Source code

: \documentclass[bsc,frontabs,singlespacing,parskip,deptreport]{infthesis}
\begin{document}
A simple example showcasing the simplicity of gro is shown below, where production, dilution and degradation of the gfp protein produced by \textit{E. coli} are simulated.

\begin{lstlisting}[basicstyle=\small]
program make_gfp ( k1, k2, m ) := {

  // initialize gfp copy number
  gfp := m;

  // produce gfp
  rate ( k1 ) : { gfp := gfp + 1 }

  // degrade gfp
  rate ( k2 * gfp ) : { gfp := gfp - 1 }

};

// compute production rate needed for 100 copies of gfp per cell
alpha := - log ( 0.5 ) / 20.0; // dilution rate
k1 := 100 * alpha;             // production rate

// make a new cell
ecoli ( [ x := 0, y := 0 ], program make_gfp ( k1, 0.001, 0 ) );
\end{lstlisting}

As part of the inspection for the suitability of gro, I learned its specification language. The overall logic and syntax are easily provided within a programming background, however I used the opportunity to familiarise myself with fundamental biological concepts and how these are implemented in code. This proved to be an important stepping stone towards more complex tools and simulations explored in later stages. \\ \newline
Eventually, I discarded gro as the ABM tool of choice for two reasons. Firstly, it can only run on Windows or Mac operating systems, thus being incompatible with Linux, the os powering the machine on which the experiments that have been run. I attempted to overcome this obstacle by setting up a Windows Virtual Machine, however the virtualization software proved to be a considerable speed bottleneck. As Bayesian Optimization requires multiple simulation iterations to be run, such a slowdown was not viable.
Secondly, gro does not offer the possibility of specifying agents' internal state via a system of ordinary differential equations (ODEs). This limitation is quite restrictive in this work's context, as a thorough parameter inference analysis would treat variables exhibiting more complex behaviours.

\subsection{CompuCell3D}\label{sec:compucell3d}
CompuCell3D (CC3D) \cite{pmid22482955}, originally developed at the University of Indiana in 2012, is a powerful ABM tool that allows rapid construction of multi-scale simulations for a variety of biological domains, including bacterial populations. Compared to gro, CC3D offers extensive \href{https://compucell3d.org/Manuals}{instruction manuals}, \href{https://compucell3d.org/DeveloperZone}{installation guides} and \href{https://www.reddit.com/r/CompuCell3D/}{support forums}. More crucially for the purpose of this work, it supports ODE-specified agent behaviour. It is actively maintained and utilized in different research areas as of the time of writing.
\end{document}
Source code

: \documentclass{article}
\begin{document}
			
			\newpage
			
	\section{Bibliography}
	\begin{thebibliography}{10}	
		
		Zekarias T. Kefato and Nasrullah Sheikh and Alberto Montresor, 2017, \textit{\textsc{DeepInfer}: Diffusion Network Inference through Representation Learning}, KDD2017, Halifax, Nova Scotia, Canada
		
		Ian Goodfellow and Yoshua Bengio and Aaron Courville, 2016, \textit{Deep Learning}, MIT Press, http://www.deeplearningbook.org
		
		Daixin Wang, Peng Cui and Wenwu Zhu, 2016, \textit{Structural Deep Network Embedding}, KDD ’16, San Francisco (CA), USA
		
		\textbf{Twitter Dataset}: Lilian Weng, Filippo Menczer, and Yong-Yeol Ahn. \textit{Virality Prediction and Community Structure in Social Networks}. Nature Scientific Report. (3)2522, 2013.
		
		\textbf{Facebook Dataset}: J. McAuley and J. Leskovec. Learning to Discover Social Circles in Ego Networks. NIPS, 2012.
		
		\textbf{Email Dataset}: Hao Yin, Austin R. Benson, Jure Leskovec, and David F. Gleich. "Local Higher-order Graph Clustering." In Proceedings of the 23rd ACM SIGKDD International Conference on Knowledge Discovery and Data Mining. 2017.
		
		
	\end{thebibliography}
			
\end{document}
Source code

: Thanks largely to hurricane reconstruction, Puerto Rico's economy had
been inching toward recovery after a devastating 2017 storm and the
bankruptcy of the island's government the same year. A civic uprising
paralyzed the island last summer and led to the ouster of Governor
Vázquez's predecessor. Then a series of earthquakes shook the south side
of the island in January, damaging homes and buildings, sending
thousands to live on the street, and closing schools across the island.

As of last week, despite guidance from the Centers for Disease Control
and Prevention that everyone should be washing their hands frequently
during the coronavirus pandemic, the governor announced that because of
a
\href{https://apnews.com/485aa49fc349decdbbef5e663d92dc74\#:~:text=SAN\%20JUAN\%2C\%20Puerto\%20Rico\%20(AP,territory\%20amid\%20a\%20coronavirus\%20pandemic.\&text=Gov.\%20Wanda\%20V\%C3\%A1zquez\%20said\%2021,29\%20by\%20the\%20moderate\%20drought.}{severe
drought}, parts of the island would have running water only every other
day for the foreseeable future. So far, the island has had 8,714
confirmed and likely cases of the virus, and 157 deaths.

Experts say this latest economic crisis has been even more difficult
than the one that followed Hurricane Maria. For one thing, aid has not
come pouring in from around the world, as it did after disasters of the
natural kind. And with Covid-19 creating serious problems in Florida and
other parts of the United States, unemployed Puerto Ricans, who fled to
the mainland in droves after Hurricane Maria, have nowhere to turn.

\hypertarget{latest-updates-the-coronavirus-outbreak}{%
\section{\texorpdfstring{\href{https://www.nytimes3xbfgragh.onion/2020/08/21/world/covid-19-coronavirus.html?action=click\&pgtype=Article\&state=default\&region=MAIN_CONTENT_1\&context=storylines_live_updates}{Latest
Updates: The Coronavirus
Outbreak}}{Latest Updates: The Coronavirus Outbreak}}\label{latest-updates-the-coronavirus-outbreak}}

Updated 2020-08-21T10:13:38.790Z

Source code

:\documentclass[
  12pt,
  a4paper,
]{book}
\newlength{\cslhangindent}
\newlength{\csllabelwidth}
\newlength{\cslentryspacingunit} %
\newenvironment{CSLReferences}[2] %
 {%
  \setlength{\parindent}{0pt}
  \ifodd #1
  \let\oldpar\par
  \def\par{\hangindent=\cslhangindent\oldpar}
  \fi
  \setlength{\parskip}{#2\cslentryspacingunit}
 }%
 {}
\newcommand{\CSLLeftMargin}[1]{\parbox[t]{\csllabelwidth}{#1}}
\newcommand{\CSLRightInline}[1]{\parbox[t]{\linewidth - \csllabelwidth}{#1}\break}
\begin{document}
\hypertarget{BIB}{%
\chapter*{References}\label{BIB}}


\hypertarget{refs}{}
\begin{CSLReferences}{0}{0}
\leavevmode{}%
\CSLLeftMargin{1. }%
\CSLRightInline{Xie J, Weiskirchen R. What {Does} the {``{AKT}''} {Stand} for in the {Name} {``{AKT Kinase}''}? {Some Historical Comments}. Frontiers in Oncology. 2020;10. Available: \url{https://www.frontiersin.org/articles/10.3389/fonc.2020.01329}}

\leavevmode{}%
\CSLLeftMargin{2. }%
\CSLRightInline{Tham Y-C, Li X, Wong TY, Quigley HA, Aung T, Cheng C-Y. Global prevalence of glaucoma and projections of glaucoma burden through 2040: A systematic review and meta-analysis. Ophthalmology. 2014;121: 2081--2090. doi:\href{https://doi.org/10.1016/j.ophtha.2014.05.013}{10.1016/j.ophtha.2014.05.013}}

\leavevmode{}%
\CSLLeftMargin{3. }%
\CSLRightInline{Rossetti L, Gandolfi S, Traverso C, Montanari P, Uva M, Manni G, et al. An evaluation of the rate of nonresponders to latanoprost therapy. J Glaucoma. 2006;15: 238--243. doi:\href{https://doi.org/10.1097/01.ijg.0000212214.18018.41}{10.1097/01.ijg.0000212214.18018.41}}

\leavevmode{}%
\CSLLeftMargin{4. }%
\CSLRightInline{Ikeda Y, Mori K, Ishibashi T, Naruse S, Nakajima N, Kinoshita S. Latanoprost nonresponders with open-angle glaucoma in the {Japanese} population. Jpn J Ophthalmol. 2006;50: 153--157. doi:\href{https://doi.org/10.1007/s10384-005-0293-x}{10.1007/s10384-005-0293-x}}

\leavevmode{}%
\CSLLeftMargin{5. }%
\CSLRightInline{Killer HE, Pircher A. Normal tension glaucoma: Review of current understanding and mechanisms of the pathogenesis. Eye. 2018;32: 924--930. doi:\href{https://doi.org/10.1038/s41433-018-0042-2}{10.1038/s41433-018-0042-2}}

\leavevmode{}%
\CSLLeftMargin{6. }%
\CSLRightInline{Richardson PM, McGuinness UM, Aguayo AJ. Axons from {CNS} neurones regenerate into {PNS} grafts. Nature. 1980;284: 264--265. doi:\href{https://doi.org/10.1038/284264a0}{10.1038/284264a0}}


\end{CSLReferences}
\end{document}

————————

* ASSIGNMENT *
Start at the first line of the entries above. Set down each line exactly through the one with "ecoli ( [ x", and stop there.

* EXERCISE RESULT *
Source code

: \documentclass[bsc,frontabs,singlespacing,parskip,deptreport]{infthesis}
\begin{document}
A simple example showcasing the simplicity of gro is shown below, where production, dilution and degradation of the gfp protein produced by \textit{E. coli} are simulated.

\begin{lstlisting}[basicstyle=\small]
program make_gfp ( k1, k2, m ) := {

  // initialize gfp copy number
  gfp := m;

  // produce gfp
  rate ( k1 ) : { gfp := gfp + 1 }

  // degrade gfp
  rate ( k2 * gfp ) : { gfp := gfp - 1 }

};

// compute production rate needed for 100 copies of gfp per cell
alpha := - log ( 0.5 ) / 20.0; // dilution rate
k1 := 100 * alpha;             // production rate

// make a new cell
ecoli ( [ x := 0, y := 0 ], program make_gfp ( k1, 0.001, 0 ) );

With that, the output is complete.